Return each line in the records below that includes "selected".
::: Records shown
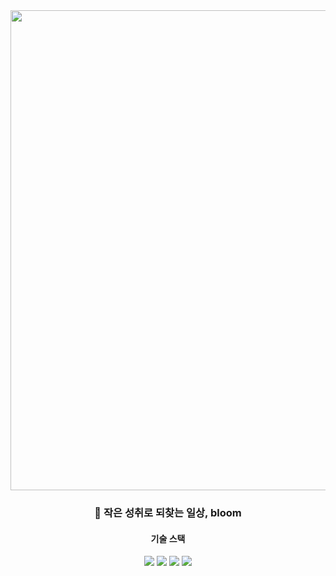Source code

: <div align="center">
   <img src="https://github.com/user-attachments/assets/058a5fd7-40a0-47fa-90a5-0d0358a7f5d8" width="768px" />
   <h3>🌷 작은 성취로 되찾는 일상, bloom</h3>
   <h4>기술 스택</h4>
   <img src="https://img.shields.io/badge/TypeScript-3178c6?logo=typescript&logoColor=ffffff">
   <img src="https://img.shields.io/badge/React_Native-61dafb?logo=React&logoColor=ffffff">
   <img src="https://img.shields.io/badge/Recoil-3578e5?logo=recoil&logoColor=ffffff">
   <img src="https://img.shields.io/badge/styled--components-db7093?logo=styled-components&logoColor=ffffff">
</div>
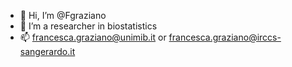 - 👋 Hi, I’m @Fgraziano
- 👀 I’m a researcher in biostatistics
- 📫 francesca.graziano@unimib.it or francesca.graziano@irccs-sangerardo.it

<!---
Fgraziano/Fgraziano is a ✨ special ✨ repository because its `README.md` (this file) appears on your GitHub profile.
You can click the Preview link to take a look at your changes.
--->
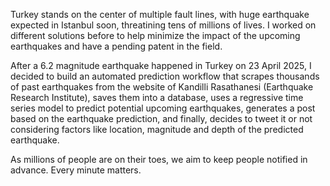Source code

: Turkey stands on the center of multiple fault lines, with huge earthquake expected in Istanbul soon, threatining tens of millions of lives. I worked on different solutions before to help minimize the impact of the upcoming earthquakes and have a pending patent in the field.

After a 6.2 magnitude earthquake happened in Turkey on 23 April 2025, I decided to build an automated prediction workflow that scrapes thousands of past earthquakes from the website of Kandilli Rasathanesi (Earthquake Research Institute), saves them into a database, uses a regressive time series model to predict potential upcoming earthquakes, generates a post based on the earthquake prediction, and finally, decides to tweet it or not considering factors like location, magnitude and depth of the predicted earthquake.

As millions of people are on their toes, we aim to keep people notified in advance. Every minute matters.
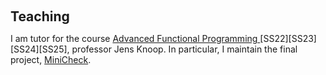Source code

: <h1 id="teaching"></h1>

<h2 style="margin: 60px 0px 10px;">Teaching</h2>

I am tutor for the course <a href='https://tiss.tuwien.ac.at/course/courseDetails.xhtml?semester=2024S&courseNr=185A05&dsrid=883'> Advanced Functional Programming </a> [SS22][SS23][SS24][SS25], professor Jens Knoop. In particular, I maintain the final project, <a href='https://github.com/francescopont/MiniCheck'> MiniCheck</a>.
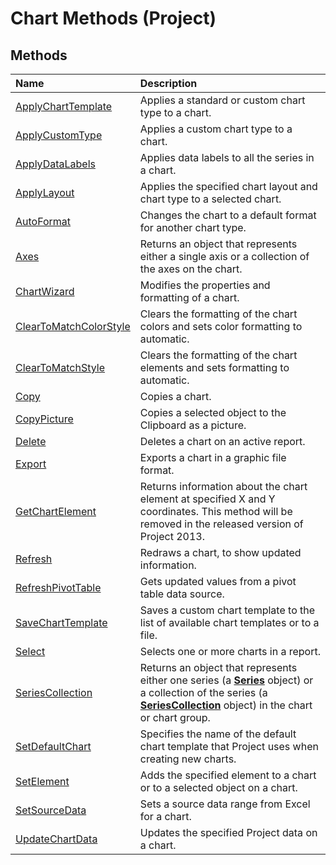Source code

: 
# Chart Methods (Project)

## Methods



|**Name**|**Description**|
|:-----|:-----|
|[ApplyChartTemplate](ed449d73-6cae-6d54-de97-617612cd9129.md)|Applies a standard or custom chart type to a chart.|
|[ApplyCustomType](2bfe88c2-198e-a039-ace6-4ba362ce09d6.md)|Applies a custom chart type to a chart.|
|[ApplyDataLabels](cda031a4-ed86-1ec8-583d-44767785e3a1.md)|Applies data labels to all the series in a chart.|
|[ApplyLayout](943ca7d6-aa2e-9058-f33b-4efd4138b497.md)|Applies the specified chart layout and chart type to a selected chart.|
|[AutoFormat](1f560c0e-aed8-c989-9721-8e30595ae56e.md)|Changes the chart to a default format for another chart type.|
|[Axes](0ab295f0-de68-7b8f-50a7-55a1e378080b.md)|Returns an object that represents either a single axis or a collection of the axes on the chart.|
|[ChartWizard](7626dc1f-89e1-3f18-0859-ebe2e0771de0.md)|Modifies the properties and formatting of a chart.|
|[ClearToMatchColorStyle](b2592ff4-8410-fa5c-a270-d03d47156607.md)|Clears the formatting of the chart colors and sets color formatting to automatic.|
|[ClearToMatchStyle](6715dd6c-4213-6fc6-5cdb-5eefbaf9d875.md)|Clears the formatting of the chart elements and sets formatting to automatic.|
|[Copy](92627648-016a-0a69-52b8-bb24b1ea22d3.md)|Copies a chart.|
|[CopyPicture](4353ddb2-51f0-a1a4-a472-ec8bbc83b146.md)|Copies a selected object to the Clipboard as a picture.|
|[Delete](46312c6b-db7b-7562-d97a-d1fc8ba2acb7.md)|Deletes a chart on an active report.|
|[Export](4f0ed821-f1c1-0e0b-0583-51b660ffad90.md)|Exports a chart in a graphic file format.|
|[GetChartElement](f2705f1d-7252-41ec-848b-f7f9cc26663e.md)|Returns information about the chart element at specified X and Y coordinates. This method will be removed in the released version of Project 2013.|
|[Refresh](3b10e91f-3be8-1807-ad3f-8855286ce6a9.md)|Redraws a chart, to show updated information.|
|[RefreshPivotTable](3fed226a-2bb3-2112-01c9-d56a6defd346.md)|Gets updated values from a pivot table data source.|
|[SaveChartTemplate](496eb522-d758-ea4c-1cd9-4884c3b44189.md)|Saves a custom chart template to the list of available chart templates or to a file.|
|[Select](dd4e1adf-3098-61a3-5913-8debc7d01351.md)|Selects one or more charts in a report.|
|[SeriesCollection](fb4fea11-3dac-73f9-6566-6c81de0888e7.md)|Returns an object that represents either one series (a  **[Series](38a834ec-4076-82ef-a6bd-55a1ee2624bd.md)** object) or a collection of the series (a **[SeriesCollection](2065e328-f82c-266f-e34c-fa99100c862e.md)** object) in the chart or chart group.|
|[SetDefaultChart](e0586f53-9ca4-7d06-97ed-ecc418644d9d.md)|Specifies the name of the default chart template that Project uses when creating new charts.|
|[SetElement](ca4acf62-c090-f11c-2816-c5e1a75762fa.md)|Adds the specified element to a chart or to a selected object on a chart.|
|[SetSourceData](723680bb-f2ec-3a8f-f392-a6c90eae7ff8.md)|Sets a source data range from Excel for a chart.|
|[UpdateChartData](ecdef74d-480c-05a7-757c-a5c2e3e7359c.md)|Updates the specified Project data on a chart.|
::::::
Solution below:
|[ApplyLayout](943ca7d6-aa2e-9058-f33b-4efd4138b497.md)|Applies the specified chart layout and chart type to a selected chart.|
|[CopyPicture](4353ddb2-51f0-a1a4-a472-ec8bbc83b146.md)|Copies a selected object to the Clipboard as a picture.|
|[SetElement](ca4acf62-c090-f11c-2816-c5e1a75762fa.md)|Adds the specified element to a chart or to a selected object on a chart.|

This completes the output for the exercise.